The people at Turner-Time-Warner have figured out that quarterly issues of women's sports do not sell, but apparently, turning the swimsuit issue into a "quarterly" -- that is, it does not fit into the weekly run of issues like it did until 1997 -- makes it an even bigger seller than ever.

SI also has printed numerous "commemorative" issues for championship or near-championship teams. It printed a Penn State issue that year the football team finished No. 2 in the country, as well as a No. 1 issue for Nebraska. It made issues for the Chicago Bulls, Denver Broncos, New York Yankees, and a NASCAR retrospective over the past year.

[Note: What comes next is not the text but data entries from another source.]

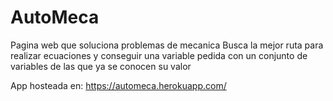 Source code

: # AutoMeca
Pagina web que soluciona problemas de mecanica
Busca la mejor ruta para realizar ecuaciones y conseguir una variable pedida con un conjunto de variables de las que ya se conocen su valor

App hosteada en: 
  https://automeca.herokuapp.com/
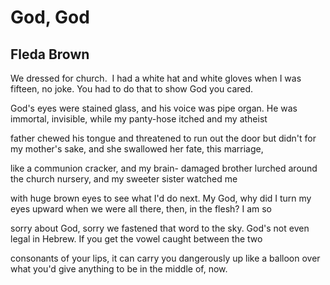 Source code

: # God, God
## Fleda Brown
We dressed for church.  I had a white hat
and white gloves when I was fifteen, no joke.
You had to do that to show God you cared.

God's eyes were stained glass, and his voice
was pipe organ. He was immortal, invisible,
while my panty-hose itched and my atheist

father chewed his tongue and threatened to run
out the door but didn't for my mother's sake,
and she swallowed her fate, this marriage,

like a communion cracker, and my brain-
damaged brother lurched around the church
nursery, and my sweeter sister watched me

with huge brown eyes to see what I'd do next.
My God, why did I turn my eyes upward when
we were all there, then, in the flesh? I am so

sorry about God, sorry we fastened that word
to the sky. God's not even legal in Hebrew.
If you get the vowel caught between the two

consonants of your lips, it can carry you
dangerously up like a balloon over what you'd
give anything to be in the middle of, now.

But putting this kind of effort into a women's sports publication? It will be interesting to see whether a relaunch -- as "SI For Women" -- will be given a better chance.

Another major comglomerate -- the Newhouse publishing empire -- launched Conde Nast Sports for Women at about the same time SI Women/Sport was rolled out. But less than a year later, that name was off the shelves, replaced by the bought name Women's Sports & Fitness from another entity.

The content of the new Women's Sports & fitness has slipped in terms of sports journalism. Open a copy and you will find ways to rehydrate yourself after a workout, the proper way to stretch, and a celebrity column or two. The "fitness" aspect of the publication has overtaken the mission and content of the original Conde Nast publication. Oh, sure, there are profiles of athletes in the magazine, but they are mostly extreme athletes like rock climbers and "aggro" in-line skaters.

So, where do we go from here, as sports journalism goes? Some of the best sports journalism is now actually found in the electronic media, rather than print. Shows like National Public Radio's "Only A Game," Fox Sports Net's "Goin' Deep," HBO's "Real Sports," and the occasional ESPN special "Outside the Lines" offer in-depth montages on subjects which daily media have little inclination of tackling.

College sports gambling, gays in sports, the only woman chief engineer on a CART FedEx Championship racing team, the struggle of CBA prospects, the sports card and memorabilia craze, and a year in the life of a first-year football team at a Division III Roman Catholic School have all been well-told through audio and video in ways which have equalled, and sometimes, surpassed, the journalistic risks taken in print over the years.

Sometimes, to find good sports journalism, you have to go slightly out of the mainstream. The story which could be the most important of 1999 -- the bribery scandal which has enveloped the Salt Lake Olympic Organizing Committee and the International Olympic Committee -- was not broken by a company owned as part of a conglomerate.

The scoop intead went to non-profit National Public Radio, which at one time was doing daily updates from Salt Lake City while the moneyed media of Westinghouse, NewsCorp, Disney, Newhouse, Gannett, and General Electric have not been doing their homework.

Instead, as the SLOOC scandal deepened with allegations of the hiring of sexual favors in addition to the previously reported stories about medical care, weapons, and college scholarships, the mainstream sports media and news media in general have focused on other things: either "all Monica, all the time," or "all Michael, all the time."